Archive for the ‘General C issues’ Category

Shifting Styles

Thursday, November 27th, 2014 Nigel Jones

To say it’s been some time since I last posted is an understatement! I won’t bore you with the details other than to note that sometimes there just aren’t enough hours in a day.

Anyway, today’s post is about a stylistic issue I’ve noticed in just about all code I’ve ever looked at. Unless you are a closeted BASIC programmer, you probably don’t ever write something like this:

foo = foo + 6;

While there’s nothing particularly wrong with this, other than looking rather odd from a mathematical perspective, just about every C programmer would use the += operator, i.e.

foo += 6;

Indeed this is true for all the arithmetic and logical operators. I.e.

foo *= 6;
foo /= 6;
foo -= 6;
foo ^= 6;
foo |= 6;
foo &= 6;

However, when it comes to the shift operators, something odd seems to happen. Almost no one writes:

foo >>= 6;

or even rarer:

foo <<= 6;

Instead folks resort to the syntax of BASIC and use:

foo = foo >> 6;
foo = foo << 6;

Why exactly is this? This thought was triggered by me looking at some of my own code from about ten years ago. Sure enough right in the middle of what was an otherwise well written piece of code (in the sense that ten years later it was easily followed and was a breeze to adapt to my latest project) I found a:

foo = foo << 6;

I have no real explanation other than we are all creatures of habit and sometimes get into inconsistent programming styles. While I wouldn’t fault someone for doing this, I do think that if you quite happily use += but not >>= then you should ponder your rationale for being inconsistent. Perhaps it will trigger a bigger introspection?

 

Replacing nested switches with multi-dimensional arrays of pointers to functions

Monday, March 17th, 2014 Nigel Jones

It’s been way too long since I’ve written a blog post.
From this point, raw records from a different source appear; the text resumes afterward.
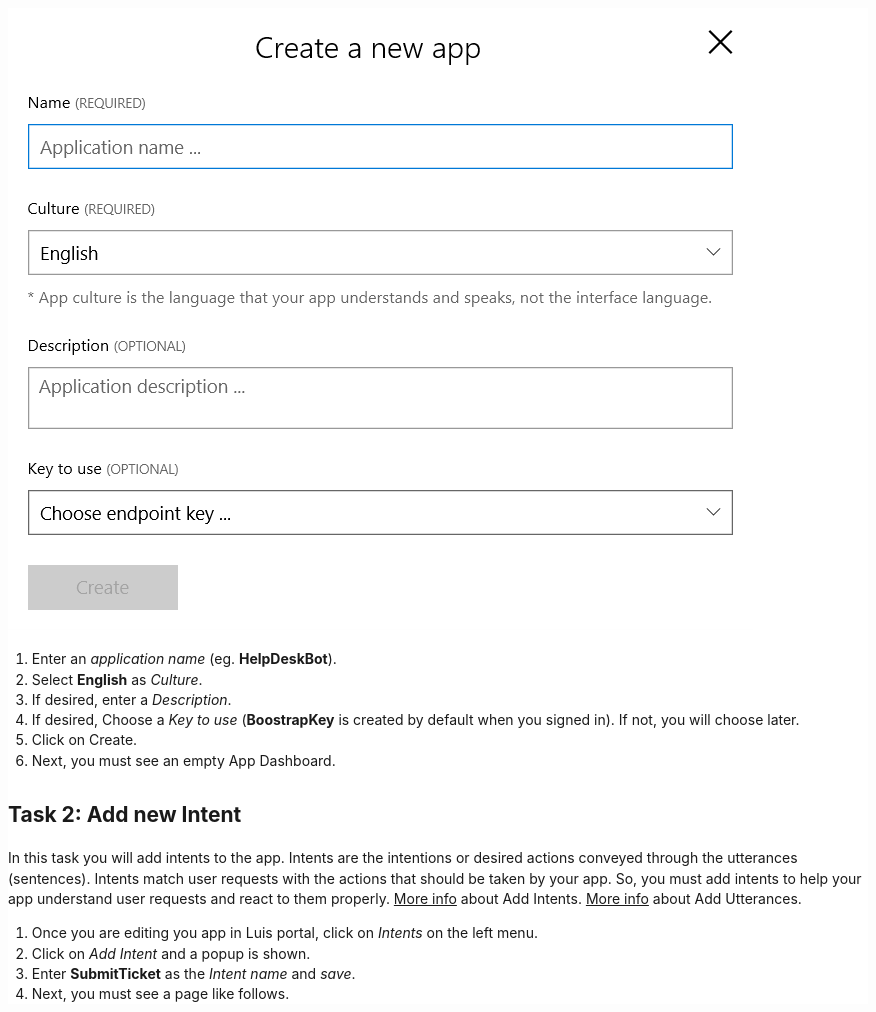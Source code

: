 ![exercise3-addluisapp](images\exercise3-addluisapp.png)
1. Enter an *application name* (eg. **HelpDeskBot**).
1. Select **English** as *Culture*.
1. If desired, enter a *Description*.
1. If desired, Choose a *Key to use* (**BoostrapKey** is created by default when you signed in). If not, you will choose later.
1. Click on Create.
1. Next, you must see an empty App Dashboard.


## Task 2: Add new Intent

In this task you will add intents to the app. Intents are the intentions or desired actions conveyed through the utterances (sentences). Intents match user requests with the actions that should be taken by your app. So, you must add intents to help your app understand user requests and react to them properly. [More info](https://docs.microsoft.com/en-us/azure/cognitive-services/LUIS/add-intents) about Add Intents. [More info](https://docs.microsoft.com/en-us/azure/cognitive-services/LUIS/add-example-utterances) about Add Utterances.

1. Once you are editing you app in Luis portal, click on *Intents* on the left menu.
1. Click on *Add Intent* and a popup is shown.
1. Enter **SubmitTicket** as the *Intent name* and *save*.
1. Next, you must see a page like follows.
To those kind souls that have written to inquire if I’m still alive and kicking – thank you.  The bottom line is that there simply aren’t enough hours in the day. Anyway in an effort to get back in the groove so to speak, I thought I’d answer an email from Francois Alibert who wrote to ask how to replace a nested switch statement with a multi-dimensional array of pointers to functions. Here’s a program that illustrates his conundrum:

#include <stdint.h>
#include <stdio.h>

typedef enum 
{State1, State2, State3, Last_State}
MainState_t;

typedef enum 
    {SubState1, SubState2, SubState3, SubState4, SubState5, SubState6, Last_SubState}
SubState_t;

void demo(MainState_t State,  SubState_t SubState);

/*     Functions called from nested switch statement. 
    First digit is main state, second digit is substate */

void fn11(void);
void fn16(void);

void fn24(void);

void fn32(void);
void fn33(void);
void fn35(void);

void main(void)
{
    MainState_t main_state;
    SubState_t sub_state;
    
    for (main_state = State1; main_state < Last_State; main_state++)
    {
        for(sub_state = SubState1; sub_state < Last_SubState; sub_state++)
        {
            demo(main_state, sub_state);
        }
    }
}

void demo(MainState_t State,  SubState_t SubState)
{
    switch (State)
    {
        case State1:
            switch (SubState)
            {
                case SubState1:
                fn11();
                break;
                
                case SubState6:
                fn16();
                break;
            
                default:
                break;
            }
        break;

        case State2:
            switch (SubState)
            {
                case SubState4:
                fn24();
                break;
    
                default:
                break;
            }
        break;
    
        case State3:
        {
            switch (SubState)
            {
                case SubState2:
                fn32();
                break;
                
                case SubState3:
                fn33();
                break;                
                
                case SubState5:
                fn35();
                break;
    
                default:
                break;
            }
        }
        break;
        
        default:
        break;
    }
}

void fn11(void)
{
    puts("State 1, substate 1");
}

void fn16(void)
{
    puts("State 1, substate 6");
}

void fn24(void)
{
    puts("State 2, substate 4");
}

void fn32(void)
{
    puts("State 3, substate 2");
}

void fn33(void)
{
    puts("State 3, substate 3");
}

void fn35(void)
{
    puts("State 3, substate 5");
}

The key points are that we have nested switch statements and the substate is sparse. That is the number of substates for main state 1 is different to that of the substates for main state 2 and so on. If you’ve ever been in the situation of having to write a nested state machine like this, you’ll rapidly find that the code becomes very unwieldy. In particular functions many of hundreds of lines long with break statements all over the place are the norm. The result can be a maintenance nightmare. Of course if you end up going to three levels, then the problem compounds. Anyway, before looking at a pointer to function implementation, here’s the output from the above code:

State 1, substate 1
State 1, substate 6
State 2, substate 4
State 3, substate 2
State 3, substate 3
State 3, substate 5

In addition, using IAR’s AVR compiler, the code size with full size optimization is 574 bytes and the execution time is  2159 cycles, with the bulk of the execution time taken up by the puts() call.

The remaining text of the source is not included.